Budget 2025: The Wait is Over – Parliament Set to Debate Landmark Finance Bill
Benin’s 2025 Budget Management Bill: A Focus on Social Sensitivity and Economic Growth
The Beninese government has submitted the 2025 budget management bill to the National Assembly, with a total of over 3,550 billion CFA francs, representing a 11% increase compared to the previous year.
The draft state budget for 2025 aims to reduce gender-related inequalities, preserve the planet against the effects of climate change, promote employment, and deconsolidation. The government has emphasized its commitment to strengthening the resilience of the economy and redistributing the fruits of economic growth for greater equity and social justice.
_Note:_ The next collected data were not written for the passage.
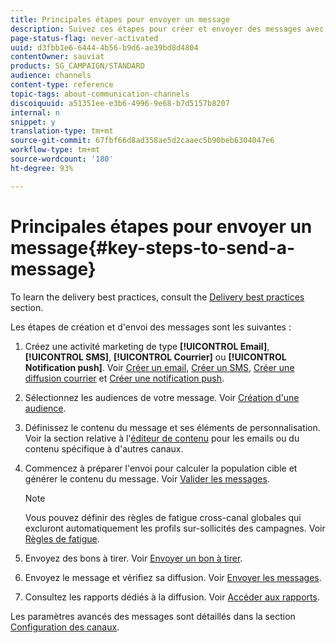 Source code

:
 ```yaml
---
title: Principales étapes pour envoyer un message
description: Suivez ces étapes pour créer et envoyer des messages avec Adobe Campaign.
page-status-flag: never-activated
uuid: d3fbb1e6-6444-4b56-b9d6-ae39bd8d4804
contentOwner: sauviat
products: SG_CAMPAIGN/STANDARD
audience: channels
content-type: reference
topic-tags: about-communication-channels
discoiquuid: a51351ee-e3b6-4996-9e68-b7d5157b8207
internal: n
snippet: y
translation-type: tm+mt
source-git-commit: 67fbf66d8ad358ae5d2caaec5b90beb6304047e6
workflow-type: tm+mt
source-wordcount: '180'
ht-degree: 93%

---
```



# Principales étapes pour envoyer un message{#key-steps-to-send-a-message}

To learn the delivery best practices, consult the [Delivery best practices](../../sending/using/delivery-best-practices.md) section.

Les étapes de création et d&#39;envoi des messages sont les suivantes :

1. Créez une activité marketing de type **[!UICONTROL Email]**, **[!UICONTROL SMS]**, **[!UICONTROL Courrier]** ou **[!UICONTROL Notification push]**. Voir [Créer un email](../../channels/using/creating-an-email.md), [Créer un SMS](../../channels/using/creating-an-sms-message.md), [Créer une diffusion courrier](../../channels/using/creating-the-direct-mail.md) et [Créer une notification push](../../channels/using/preparing-and-sending-a-push-notification.md).
1. Sélectionnez les audiences de votre message. Voir [Création d&#39;une audience](../../audiences/using/creating-audiences.md).
1. Définissez le contenu du message et ses éléments de personnalisation. Voir la section relative à l&#39;[éditeur de contenu](../../designing/using/designing-content-in-adobe-campaign.md) pour les emails ou du contenu spécifique à d&#39;autres canaux.
1. Commencez à préparer l&#39;envoi pour calculer la population cible et générer le contenu du message. Voir [Valider les messages](../../sending/using/preparing-the-send.md).

   >[!NOTE]
   >
   >Vous pouvez définir des règles de fatigue cross-canal globales qui excluront automatiquement les profils sur-sollicités des campagnes. Voir [Règles de fatigue](../../sending/using/fatigue-rules.md).

1. Envoyez des bons à tirer. Voir [Envoyer un bon à tirer](../../sending/using/sending-proofs.md).
1. Envoyez le message et vérifiez sa diffusion. Voir [Envoyer les messages](../../sending/using/confirming-the-send.md).
1. Consultez les rapports dédiés à la diffusion. Voir [Accéder aux rapports](../../reporting/using/about-dynamic-reports.md).

Les paramètres avancés des messages sont détaillés dans la section [Configuration des canaux](../../administration/using/about-channel-configuration.md).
Key Highlights of the 2025 Budget
The proposed state budget for 2025 stands at 3,551.005 billion FCFA, with several elements contributing to the 11% increase, including:
- Preparation for the 2026 general elections
- Completion, commissioning, and operation of several socio-economic infrastructures, such as the ministerial city, departmental administrative cities, and reference health structures
- Progress of social security net projects, including the GBESSOKE project and the Alafia microcredit
- Expansion of the school feeding project to 100% in rural areas
- Piloting the 1000 day nutritional supplement project
- Commissioning of multi-village drinking water supply systems and their connection to homes
- Extension of the electrical energy distribution network and acquisition of meters at a lower cost
Social Sensitivity: A Key Priority
The draft budget reflects the government’s commitment to social sensitivity, with socially sensitive expenditures amounting to 1,101.71 billion FCFA in 2025, representing 41.5% of the general budget.
The government has also emphasized its commitment to ensuring good stability and predictability of tax standards for private operators and investors, with no new taxes and no increase in the rates of existing taxes under the new tax and customs measures.
Economic Growth and Diversification
The government is betting on a growth rate of 6.8% linked to the expected performance in the agricultural sector and the expansion of the industrial fabric, ports, and tourism sector. The government is also relying on continuous actions to diversify productive sectors, transform and create value.
The bill passed to the Assembly must still be examined during the budget session before being put to a vote by deputies.